Depends on where the fresh is...


----------



## LI Boarder (Jan 9, 2010)

Argo: I love your rambling, that's the kind of information that you often can't find. Thanks for the come back!


----------



## Music Moves (Jan 23, 2009)

I have a preference for Snowbird, but if you are an intermediate rider, you may get lost out there. Definitely always better to have a local or at least someone who is experienced and knows the mountain. And yes, Pow is a little farther away than most... while remote can be good, remoteness really matters more while on the mountain and I always seem to be able to "get remote" while at Bird.


----------



## T.J. (Aug 28, 2007)

just got back from Utah though we didnt have a chance to ride brighton. as music said, Snowbird was amazing but definitely the most challenging terrian we encountered. lots of cliffs, chutes and steeps. awesome stuff.

we ended up doing 2 days at powder mountain cause we liked it so much. never a crowd and you can always find fresh pow stashes.

you will most definitely need a car to get to powmow but not necessarity 4wd, we had fwd and were fine both days we went up there 

FWIW, we also did a day at park shitty and hated it compared to PowMow and the Bird.


----------



## kswissreject (Feb 26, 2009)

I just got back from a trip to utah and wyoming, and like you am an intermediate snowboarder from the east coast. 

did brighton and snowbird for a day each, then jackson hole for 4 days. loved the mellow feel of brighton, and it was pretty easy to find some nice untracked stashes. it's a smaller mountain, so I don't think you need more than a day or two there. you should definitely, definitely check out snowbird. it's a bit intimidating, but once you start going around, it is just awesome. I progressed a lot due to tackling snowbird and jackson on this trip. I love being challenged, and importantly, I'm no longer intimidated by either snowbird or jackson, and can't wait to go back. had I not gone, I think I would still psyche myself out about both snowbird and jackson.

I did go to brighton/snowbird during the week, so no lines - I imagine it's crazy busy on the weekend, but of course don't know. so I guess it depends when you go. maybe you could get a cheap car for few days and do powder/snowbasin over the weekend and then check out brighton/snowbird another few days during the week? renting a car from the airport is super easy, it's 15 minutes from the city and there's a public bus that goes from airport to city.

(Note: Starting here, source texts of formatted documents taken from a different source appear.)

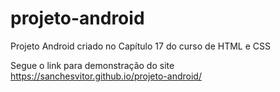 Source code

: # projeto-android
Projeto Android criado no Capítulo 17 do curso de HTML e CSS

Segue o link para demonstração do site https://sanchesvitor.github.io/projeto-android/
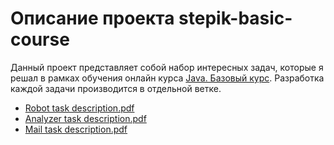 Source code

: # Описание проекта stepik-basic-course
Данный проект представляет собой набор интересных задач, которые я решал в рамках обучения онлайн курса [Java. Базовый курс](https://stepik.org/course/187/syllabus). Разработка каждой задачи производится в отдельной ветке.

* [Robot task description.pdf](https://github.com/stasbaglaev/stepik-basic-course/blob/dev-robot/src/stepik/basiccourse/robot/Robot%20task%20description.pdf)
* [Analyzer task description.pdf](https://github.com/stasbaglaev/stepik-basic-course/blob/dev-analyzer/src/stepik/basiccourse/analyzer/Analyzer%20task%20description.pdf)
* [Mail task description.pdf](https://github.com/stasbaglaev/stepik-basic-course/blob/dev-mail/src/stepik/basiccourse/mail/Mail%20task%20description.pdf)
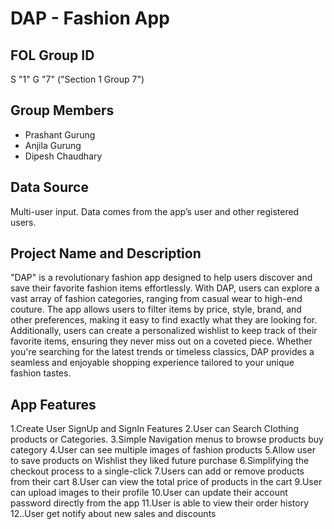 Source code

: # DAP - Fashion App

## FOL Group ID
S "1" G "7" ("Section 1 Group 7")

## Group Members
- Prashant Gurung
- Anjila Gurung
- Dipesh Chaudhary

## Data Source
Multi-user input. Data comes from the app’s user and other registered users.

## Project Name and Description
"DAP" is a revolutionary fashion app designed to help users discover and save their favorite fashion items effortlessly. With DAP, users can explore a vast array of fashion categories, ranging from casual wear to high-end couture. The app allows users to filter items by price, style, brand, and other preferences, making it easy to find exactly what they are looking for. Additionally, users can create a personalized wishlist to keep track of their favorite items, ensuring they never miss out on a coveted piece. Whether you're searching for the latest trends or timeless classics, DAP provides a seamless and enjoyable shopping experience tailored to your unique fashion tastes.

## App Features
1.Create User SignUp and SignIn Features 
2.User can Search Clothing products or Categories.
3.Simple Navigation menus to browse products buy category
4.User can see multiple images of fashion products 
5.Allow user to save products on Wishlist they liked  future purchase
6.Simplifying the checkout process to a single-click
7.Users can add or remove products from their cart
8.User can view the total price of products in the cart
9.User can upload images to their profile
10.User can update their account password directly from the app
11.User is able to view their order history
12..User get notify about new sales and discounts

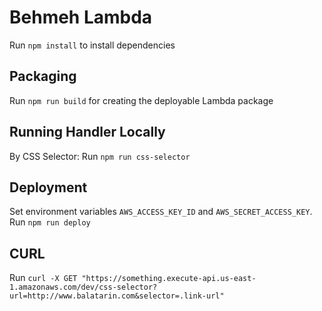 # Behmeh Lambda
Run `npm install` to install dependencies


## Packaging
Run `npm run build` for creating the deployable Lambda package


## Running Handler Locally
By CSS Selector: Run `npm run css-selector`


## Deployment
Set environment variables `AWS_ACCESS_KEY_ID` and `AWS_SECRET_ACCESS_KEY`. Run `npm run deploy`


## CURL
Run `curl -X GET "https://something.execute-api.us-east-1.amazonaws.com/dev/css-selector?url=http://www.balatarin.com&selector=.link-url"`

next time I go to SLC I am definitely going back to snowbird, that is #1 on my to-do list (besides jackson, already planning another trip), then maybe renting a car and checking out powder and/or snowbasin, as well. too much to do!


----------



## SilverK20A3 (Mar 9, 2008)

Just came back from SLC yesterday; visited Brighton/Solitude on Monday and did Snowbird yesterday, a 14" epic powder day! I visited Powder Mountain last year. I can't comment on what the conditions may be in March, but here are my thoughts:

Brighton/Solitude: Great for an intermediate rider, not too many people, and it has high-speed quads for the entire mountain, which means you'll have a pretty efficient day. Not that big (by Utah's standards) but big enough for one day. Solitude is nice too, but I would pick Brighton over Solitude. If you would like to hit up both on the same day, they have a Sol/Bright pass for $78. 


Powder Mountain: Super quiet and serene, no crowds, and you'll easily find stashes. Terrain seems to be mostly intermediate. Bad part is it's far away, quite a bit farther than Snowbasin, which you'll pass along the way up. In addition to the long drive, they only have one d-quad for the entire mountain, which means you won't get as many runs in. If you have to have relatively untracked seas of powder, then PM is a good choice.

Snowbird: Was lucky to ride yesertday, Feb 8th, the best day of the season so far, according to locals. Epic Epic Epic!! Cons: took 2 hrs getting into the damn place, and the mountain was pretty tracked out by 11 AM. I swear the entire state of Utah converged upon Snowbird yesterday. Lines were out of control (esp for tram and Mineral Basin) And it was a Tuesday! 


Get your tickets at local sporting goods stores. If you're staying downtown or near the airport, hit up Canyon Sports or Utah Ski and Golf? which is right next door for cheaper tix.

As far as an all wheel drive rental car goes, unless it's positively dumping, just get a smaller car. If you're going to drive up to Brighton or Snowbird, and the roads are iffy, just leave your car at the Wasatch Park and Ride and take the Ski Bus. You won't need an AWD vehicle to get around in the city, and the roads are pretty well plowed up to the mountains.


----------



## Shocktroop531 (Aug 3, 2010)

well. I don't think Pow mow not having high speed quads is really a big deal. you can get all the runs you want in any given day. you'll never wait in a line . you'll have more powder than charlie sheens coffee table. 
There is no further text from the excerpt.